Disclosure: “By posting this recipe I am entering a recipe contest sponsored by USA Rice Federation and am eligible to win prizes associated with the contest. I was not compensated for my time.”
Let’s think about rice today…specifically U.S.-grown rice! Rice is such a fun grain isn’t it? It can be used from soups and side dishes to sushi and rice pudding. Pretty cool to think about if you ask me! One of the perks of having a career revolving around food is experimenting and using my creativity and culinary skills to the fullest. It is so satisfying being able to cook with food as simple as rice and create it into a flavorful, healthy, and satisfying dish.
Why is U.S.- grown rice so wonderful? First off, it is easy to prepare and pairs nicely with other vegetables, just like shown here in this high protein vegetable Mexican lasagna. Not only does it pair with healthy vegetables but also with seafood and lean proteins which makes for a nutritious and well-rounded meal. I want to encourage everyone to “Bite Into A Healthy Lifestyle” during this National Nutrition Month with U.S.- Grown Rice! Rice is part of a balanced diet and fits into the grains section of MyPlate. The USDA recommends 6 servings of grains per day (based on a 2,000 calorie diet), and half of the grains coming from whole grains (such as U.S.- grown brown rice).

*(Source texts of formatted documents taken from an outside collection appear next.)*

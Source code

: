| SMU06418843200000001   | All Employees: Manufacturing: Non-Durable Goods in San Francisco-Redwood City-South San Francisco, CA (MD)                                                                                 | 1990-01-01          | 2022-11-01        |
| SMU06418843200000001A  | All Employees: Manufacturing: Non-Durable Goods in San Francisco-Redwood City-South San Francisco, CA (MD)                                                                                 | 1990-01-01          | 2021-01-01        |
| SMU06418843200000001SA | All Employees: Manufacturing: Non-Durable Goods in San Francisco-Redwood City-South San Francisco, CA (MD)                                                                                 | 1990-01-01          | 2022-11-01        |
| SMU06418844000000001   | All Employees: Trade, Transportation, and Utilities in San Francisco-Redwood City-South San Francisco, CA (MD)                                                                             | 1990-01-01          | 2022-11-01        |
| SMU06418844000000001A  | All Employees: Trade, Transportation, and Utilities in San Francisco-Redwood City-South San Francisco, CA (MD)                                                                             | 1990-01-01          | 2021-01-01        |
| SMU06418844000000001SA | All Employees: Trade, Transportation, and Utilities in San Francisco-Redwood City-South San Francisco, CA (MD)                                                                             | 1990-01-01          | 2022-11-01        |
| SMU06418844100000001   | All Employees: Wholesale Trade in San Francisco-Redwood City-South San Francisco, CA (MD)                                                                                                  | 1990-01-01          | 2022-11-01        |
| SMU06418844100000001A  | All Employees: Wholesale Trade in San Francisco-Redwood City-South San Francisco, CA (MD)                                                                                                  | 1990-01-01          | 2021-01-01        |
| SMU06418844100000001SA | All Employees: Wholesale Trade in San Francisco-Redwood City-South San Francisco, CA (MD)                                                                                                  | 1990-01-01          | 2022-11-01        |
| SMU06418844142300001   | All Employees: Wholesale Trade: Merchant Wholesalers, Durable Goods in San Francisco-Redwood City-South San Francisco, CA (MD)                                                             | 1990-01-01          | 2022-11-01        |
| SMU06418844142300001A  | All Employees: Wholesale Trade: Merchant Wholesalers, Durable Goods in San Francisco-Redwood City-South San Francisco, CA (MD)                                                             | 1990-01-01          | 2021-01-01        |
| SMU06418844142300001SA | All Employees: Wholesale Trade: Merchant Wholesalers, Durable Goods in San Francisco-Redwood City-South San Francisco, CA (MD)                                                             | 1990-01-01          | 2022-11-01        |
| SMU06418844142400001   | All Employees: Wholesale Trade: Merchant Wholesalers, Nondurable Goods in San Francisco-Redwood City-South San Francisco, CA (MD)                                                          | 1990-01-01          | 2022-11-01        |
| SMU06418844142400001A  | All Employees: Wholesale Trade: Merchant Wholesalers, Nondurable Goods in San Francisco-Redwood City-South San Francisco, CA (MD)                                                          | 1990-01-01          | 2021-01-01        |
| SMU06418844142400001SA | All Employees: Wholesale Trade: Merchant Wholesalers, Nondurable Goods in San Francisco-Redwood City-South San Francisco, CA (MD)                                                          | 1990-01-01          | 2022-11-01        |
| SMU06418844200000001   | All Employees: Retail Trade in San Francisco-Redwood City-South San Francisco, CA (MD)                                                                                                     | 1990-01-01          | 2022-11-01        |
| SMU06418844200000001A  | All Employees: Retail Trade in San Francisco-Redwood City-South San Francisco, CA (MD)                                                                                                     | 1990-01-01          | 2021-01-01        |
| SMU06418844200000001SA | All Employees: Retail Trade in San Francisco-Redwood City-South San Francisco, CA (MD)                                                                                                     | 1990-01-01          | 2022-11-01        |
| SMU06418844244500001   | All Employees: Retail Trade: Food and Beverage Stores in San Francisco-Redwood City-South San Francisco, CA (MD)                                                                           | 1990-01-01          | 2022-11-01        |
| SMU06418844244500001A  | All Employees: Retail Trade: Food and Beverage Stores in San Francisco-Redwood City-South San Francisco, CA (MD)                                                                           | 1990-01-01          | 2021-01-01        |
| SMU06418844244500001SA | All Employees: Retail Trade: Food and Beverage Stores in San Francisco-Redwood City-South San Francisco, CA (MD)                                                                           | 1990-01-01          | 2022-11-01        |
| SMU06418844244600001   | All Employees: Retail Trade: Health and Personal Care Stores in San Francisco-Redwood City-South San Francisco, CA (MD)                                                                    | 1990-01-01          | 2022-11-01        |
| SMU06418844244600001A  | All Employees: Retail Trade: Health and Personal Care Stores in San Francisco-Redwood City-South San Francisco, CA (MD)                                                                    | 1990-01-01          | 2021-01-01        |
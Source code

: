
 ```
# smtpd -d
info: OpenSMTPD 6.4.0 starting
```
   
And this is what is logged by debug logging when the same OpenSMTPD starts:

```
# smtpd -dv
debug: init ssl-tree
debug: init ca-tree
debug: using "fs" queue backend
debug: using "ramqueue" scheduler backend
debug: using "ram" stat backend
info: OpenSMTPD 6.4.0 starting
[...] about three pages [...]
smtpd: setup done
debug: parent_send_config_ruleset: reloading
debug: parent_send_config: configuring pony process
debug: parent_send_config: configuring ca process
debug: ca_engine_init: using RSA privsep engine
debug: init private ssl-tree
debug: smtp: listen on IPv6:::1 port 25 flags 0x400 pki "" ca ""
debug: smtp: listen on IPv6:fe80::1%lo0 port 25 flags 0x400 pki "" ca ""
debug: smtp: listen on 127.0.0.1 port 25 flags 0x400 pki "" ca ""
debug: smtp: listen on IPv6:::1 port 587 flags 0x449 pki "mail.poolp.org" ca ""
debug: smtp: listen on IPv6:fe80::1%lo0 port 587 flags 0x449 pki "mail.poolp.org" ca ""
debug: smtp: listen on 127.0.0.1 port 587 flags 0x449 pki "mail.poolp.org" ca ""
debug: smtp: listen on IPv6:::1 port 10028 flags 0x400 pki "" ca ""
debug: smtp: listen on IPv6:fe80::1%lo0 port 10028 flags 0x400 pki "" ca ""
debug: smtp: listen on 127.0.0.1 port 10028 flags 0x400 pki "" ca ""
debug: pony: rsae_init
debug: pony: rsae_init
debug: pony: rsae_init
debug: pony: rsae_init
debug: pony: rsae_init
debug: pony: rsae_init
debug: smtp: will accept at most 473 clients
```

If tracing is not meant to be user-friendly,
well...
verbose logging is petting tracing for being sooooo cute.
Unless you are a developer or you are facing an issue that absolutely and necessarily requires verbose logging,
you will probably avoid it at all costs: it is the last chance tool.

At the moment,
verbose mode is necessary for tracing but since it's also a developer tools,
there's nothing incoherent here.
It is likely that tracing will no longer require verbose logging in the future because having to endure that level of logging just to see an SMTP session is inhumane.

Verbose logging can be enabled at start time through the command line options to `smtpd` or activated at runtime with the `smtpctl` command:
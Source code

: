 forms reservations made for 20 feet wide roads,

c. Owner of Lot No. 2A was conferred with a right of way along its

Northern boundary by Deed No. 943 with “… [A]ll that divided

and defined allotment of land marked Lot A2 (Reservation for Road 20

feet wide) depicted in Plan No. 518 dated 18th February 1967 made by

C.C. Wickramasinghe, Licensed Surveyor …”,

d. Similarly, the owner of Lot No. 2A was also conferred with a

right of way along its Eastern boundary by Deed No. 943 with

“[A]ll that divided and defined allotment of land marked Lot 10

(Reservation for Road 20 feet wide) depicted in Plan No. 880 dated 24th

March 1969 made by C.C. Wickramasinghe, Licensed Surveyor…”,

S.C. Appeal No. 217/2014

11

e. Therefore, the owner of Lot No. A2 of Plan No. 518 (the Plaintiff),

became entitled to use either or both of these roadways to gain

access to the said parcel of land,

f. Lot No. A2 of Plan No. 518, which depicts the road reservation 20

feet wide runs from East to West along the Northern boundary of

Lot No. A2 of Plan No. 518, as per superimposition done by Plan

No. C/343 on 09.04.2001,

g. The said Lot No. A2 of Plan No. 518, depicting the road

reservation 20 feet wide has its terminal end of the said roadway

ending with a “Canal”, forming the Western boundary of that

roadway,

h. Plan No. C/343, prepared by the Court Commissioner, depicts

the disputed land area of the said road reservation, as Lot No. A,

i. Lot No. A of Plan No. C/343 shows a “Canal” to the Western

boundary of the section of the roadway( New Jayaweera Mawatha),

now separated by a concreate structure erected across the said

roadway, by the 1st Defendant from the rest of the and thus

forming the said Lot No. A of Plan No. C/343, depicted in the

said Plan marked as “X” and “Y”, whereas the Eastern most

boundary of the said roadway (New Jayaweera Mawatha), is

Here are 5 Reasons from the USA Rice Federation to add rice into your diet! (http://www.usarice.com/doclib/157/6791.pdf)
1. Nutritional Punch: Rice packs in more than 15 necessary vitamins and minerals, including B-vitamins, iron and zinc; just 1 cup of enriched white rice contains nearly 25% of your daily folic acid requirement.
2. Gluten-Free Goodness Enriched: Great for the patient with Celiac Disease! White rice and whole grain brown rice are naturally and completely gluten-free. Rice is also one of the least allergenic foods out there, making it a great choice for people with a variety of food sensitivities.
3. Fat- free: Rice is virtually fat free and, more specifically, contains no cholesterol-raising trans fat or saturated fat.
4. Stay Healthy With U.S. – Grown Rice: Whole grains, such as brown rice, help reduce the risk of chronic illnesses, including heart disease, diabetes and certain cancers. Rice eaters may also lower their risk of high blood pressure by 34%.
5. Fill ‘er Up with Rice: One human clinical study found that a serving of white or brown rice provides satiety — that feeling of fullness — and relatively few calories to help make it easier to stick with a calorie-controlled eating plan.
This recipe is perfect for a vegetarian dinner and includes healthy fats, fiber, vitamin A and many other essential vitamins and minerals. The peppers used in this meal give it a spicy kick, but are completely optional. The flavor combination of the fresh poblano pepper and cilantro complement each other perfectly. This is a great dish and can even be enjoyed for breakfast with a poached egg!
- 1 medium sized butternut squash peeled and diced
- 1 white onion chopped
- 1 poblano pepper cored and sliced
- 1 large fresh jalapeno cored and sliced (optional)
- 2 tablespoons garlic olive oil
- 1 teaspoon cumin powder
- salt & pepper to taste
- 1 15 ounce can low sodium black beans, drained and rinsed
- 1/2 cup fresh cilantro chopped
- 4 oz. can diced chiles
- 1 cup fresh baby spinach leaves roughly chopped
- 1 Hass avocado
- 2 cups salsa I used Pace
- 2 cups U.S.- grown white rice cooked
- 6 large tortillas; quartered
- 1 and 1/2 cups shredded cheddar cheese
- Preheat the oven to 400°F.
- Place the diced butternut squash, sliced onion, jalapeno and poblano pepper in a 9 x 13” baking dish and toss with the garlic olive oil, cumin and salt & pepper. Mix until evenly distributed. Roast vegetables in the oven for 40 or until the squash is tender.
- Transfer vegetables to a large bowl along with 1 cup salsa, canned chilies, black beans and chopped cilantro. Using the same baking dish that you roasted the veggies in, prepare the Mexican lasagna by spreading 1/3 cup of the Pace salsa along the bottom, then cover with a layer of two tortillas. Top the tortillas with 1/3 of the roasted vegetable mixture then 1/2 cup cheese.
- Layer two more tortillas on top of the vegetables followed by more salsa, 1 cup baby spinach and then rice. Layer two more tortillas, 1/3 cup salsa and the last of the vegetables on top. Layer 2 more tortilla and then sprinkle with remaining cheese and place in the oven for 10-15 minutes.
- Allow to cool for five minutes then cut into squares and serve. Garnish with fresh avocado.
Chop the tortillas into fourths to fit nicely in the baking dish. Enjoy!